Martin Bright

Let the Alan Duncan Incident Be a Warning to You, Mr Cameron

The last time I was invited to Alan Duncan’s office in the House of Commons I took a film camera with me. I didn’t hide it and took a film crew along with me. Duncan was charming, if a little cheesy, and talked eloquently about why Ken Livingstone’s oil deal with Hugo Chavez was bad news for London and Venezuela.

But during the interview there was something that gave me a glimpse into Alan Duncan’s soul. Not an off-the-cuff comment about MPs having to live on rations. But a framed photograph proudly displayed on a bookshelf. It was a screenshot from Prime Minister’s questions of Alan Duncan alongside George Osborne and they were — there is no other word for it — braying.

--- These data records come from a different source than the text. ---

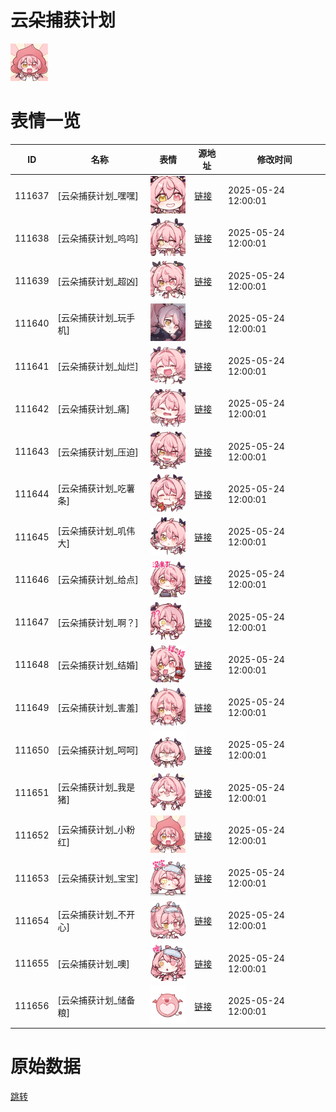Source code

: # 云朵捕获计划

<img src="./cover.png" height="60" alt="cover" />

# 表情一览

|ID|名称|表情|源地址|修改时间|
|----|----|----|----|----|
|111637|[云朵捕获计划_嘿嘿]|<img src="./pic/111637_%5B云朵捕获计划_嘿嘿%5D.png" height="60" alt="嘿嘿"/>|[链接](https://i0.hdslb.com/bfs/garb/beda797b8b38412c7eedfc5f769a2a33c8d8f03e.png)|2025-05-24 12:00:01|
|111638|[云朵捕获计划_呜呜]|<img src="./pic/111638_%5B云朵捕获计划_呜呜%5D.png" height="60" alt="呜呜"/>|[链接](https://i0.hdslb.com/bfs/garb/ba4e7359c01507ccd4e8d6ad2efb6c97e37bed77.png)|2025-05-24 12:00:01|
|111639|[云朵捕获计划_超凶]|<img src="./pic/111639_%5B云朵捕获计划_超凶%5D.png" height="60" alt="超凶"/>|[链接](https://i0.hdslb.com/bfs/garb/85d6137c4d367ca0f28b79ff66793e319a23abb8.png)|2025-05-24 12:00:01|
|111640|[云朵捕获计划_玩手机]|<img src="./pic/111640_%5B云朵捕获计划_玩手机%5D.png" height="60" alt="玩手机"/>|[链接](https://i0.hdslb.com/bfs/garb/39f3f933d5e93d7e00677450c92089099d75b822.png)|2025-05-24 12:00:01|
|111641|[云朵捕获计划_灿烂]|<img src="./pic/111641_%5B云朵捕获计划_灿烂%5D.png" height="60" alt="灿烂"/>|[链接](https://i0.hdslb.com/bfs/garb/294c767baad50abd625d576a964aae05b72d19a8.png)|2025-05-24 12:00:01|
|111642|[云朵捕获计划_痛]|<img src="./pic/111642_%5B云朵捕获计划_痛%5D.png" height="60" alt="痛"/>|[链接](https://i0.hdslb.com/bfs/garb/2000fdd206796b42f4e6b20861d71bbf6073616d.png)|2025-05-24 12:00:01|
|111643|[云朵捕获计划_压迫]|<img src="./pic/111643_%5B云朵捕获计划_压迫%5D.png" height="60" alt="压迫"/>|[链接](https://i0.hdslb.com/bfs/garb/04723287e21771177bc9a6177f12837b3859ff43.png)|2025-05-24 12:00:01|
|111644|[云朵捕获计划_吃薯条]|<img src="./pic/111644_%5B云朵捕获计划_吃薯条%5D.png" height="60" alt="吃薯条"/>|[链接](https://i0.hdslb.com/bfs/garb/5f72865fc68db6529719bc56073ba5ddd8aab23d.png)|2025-05-24 12:00:01|
|111645|[云朵捕获计划_叽伟大]|<img src="./pic/111645_%5B云朵捕获计划_叽伟大%5D.png" height="60" alt="叽伟大"/>|[链接](https://i0.hdslb.com/bfs/garb/6e953ceb31a894bd8e289706bbcb896a9757d94c.png)|2025-05-24 12:00:01|
|111646|[云朵捕获计划_给点]|<img src="./pic/111646_%5B云朵捕获计划_给点%5D.png" height="60" alt="给点"/>|[链接](https://i0.hdslb.com/bfs/garb/7a48448060e1cf2e548bc3d867e82a15fc295985.png)|2025-05-24 12:00:01|
|111647|[云朵捕获计划_啊？]|<img src="./pic/111647_%5B云朵捕获计划_啊？%5D.png" height="60" alt="啊？"/>|[链接](https://i0.hdslb.com/bfs/garb/3a8b7e6265b31317ab7b056b0b949be7faac5582.png)|2025-05-24 12:00:01|
|111648|[云朵捕获计划_结婚]|<img src="./pic/111648_%5B云朵捕获计划_结婚%5D.png" height="60" alt="结婚"/>|[链接](https://i0.hdslb.com/bfs/garb/f3de6ada249761b3ef52a3d0a4226e98cdce1f84.png)|2025-05-24 12:00:01|
|111649|[云朵捕获计划_害羞]|<img src="./pic/111649_%5B云朵捕获计划_害羞%5D.png" height="60" alt="害羞"/>|[链接](https://i0.hdslb.com/bfs/garb/b2f68eb8b363253e5fc70284b867425ba9f12c7c.png)|2025-05-24 12:00:01|
|111650|[云朵捕获计划_呵呵]|<img src="./pic/111650_%5B云朵捕获计划_呵呵%5D.png" height="60" alt="呵呵"/>|[链接](https://i0.hdslb.com/bfs/garb/ab9e61f11e5116fdf30c2f96a434ad7f75f96c63.png)|2025-05-24 12:00:01|
|111651|[云朵捕获计划_我是猪]|<img src="./pic/111651_%5B云朵捕获计划_我是猪%5D.png" height="60" alt="我是猪"/>|[链接](https://i0.hdslb.com/bfs/garb/812f63877bebeb56134b46938beabcd1bdc3cdad.png)|2025-05-24 12:00:01|
|111652|[云朵捕获计划_小粉红]|<img src="./pic/111652_%5B云朵捕获计划_小粉红%5D.png" height="60" alt="小粉红"/>|[链接](https://i0.hdslb.com/bfs/garb/e975c32e6ad47e33ce968260ac1f7f32c722f292.png)|2025-05-24 12:00:01|
|111653|[云朵捕获计划_宝宝]|<img src="./pic/111653_%5B云朵捕获计划_宝宝%5D.png" height="60" alt="宝宝"/>|[链接](https://i0.hdslb.com/bfs/garb/9c8583bd647ea841eb8d544a28c83641bf0cfa8d.png)|2025-05-24 12:00:01|
|111654|[云朵捕获计划_不开心]|<img src="./pic/111654_%5B云朵捕获计划_不开心%5D.png" height="60" alt="不开心"/>|[链接](https://i0.hdslb.com/bfs/garb/8d68c01f3288eb4ea21f8918eba3507d7c07dde7.png)|2025-05-24 12:00:01|
|111655|[云朵捕获计划_噢]|<img src="./pic/111655_%5B云朵捕获计划_噢%5D.png" height="60" alt="噢"/>|[链接](https://i0.hdslb.com/bfs/garb/b2a6c61259da016fe46137f7c466b4e07bd4b951.png)|2025-05-24 12:00:01|
|111656|[云朵捕获计划_储备粮]|<img src="./pic/111656_%5B云朵捕获计划_储备粮%5D.png" height="60" alt="储备粮"/>|[链接](https://i0.hdslb.com/bfs/garb/aba16446fd0012a13f8d5d057eae846a932ae270.png)|2025-05-24 12:00:01|

# 原始数据

[跳转](./raw.json)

It was posh Tories in their full pomp and it sent a shiver up the spine. This, I thought, is what we have to look forward to.

There is a scenario that David Cameron and his inner circle should consider. In fact, they must be considering it already if they are half the politicians I think they are. The Conservatives could win the next election and at present it looks a near certainty.

But then someone will let it slip. Remember this is still the party of privilege. Most candidates (even the younger ones) are wealthy, privately educated and completely out of touch with the majority of people in the country. It is astonishing in the 21st century that they have been given even a sniff of power. Someone will bray or guffaw or sneer or in some way demonstrate how completely they fail to understand how people live. In the middle of an economic downturn, with unemployment over three million this will be political death for them.

It is quite conceivable that with months of a Conservative victory, the British people would despise a Tory government every bit as much as they did the present Labour one. That is why Cameron is lucky that Duncan’s outburst came when it did. He now needs to inflict  a discipline on his party every bit as strict as the early years of New Labour. But where Tony Blair expunged traditional class hatred from his party, Cameron must stop his from justifying it.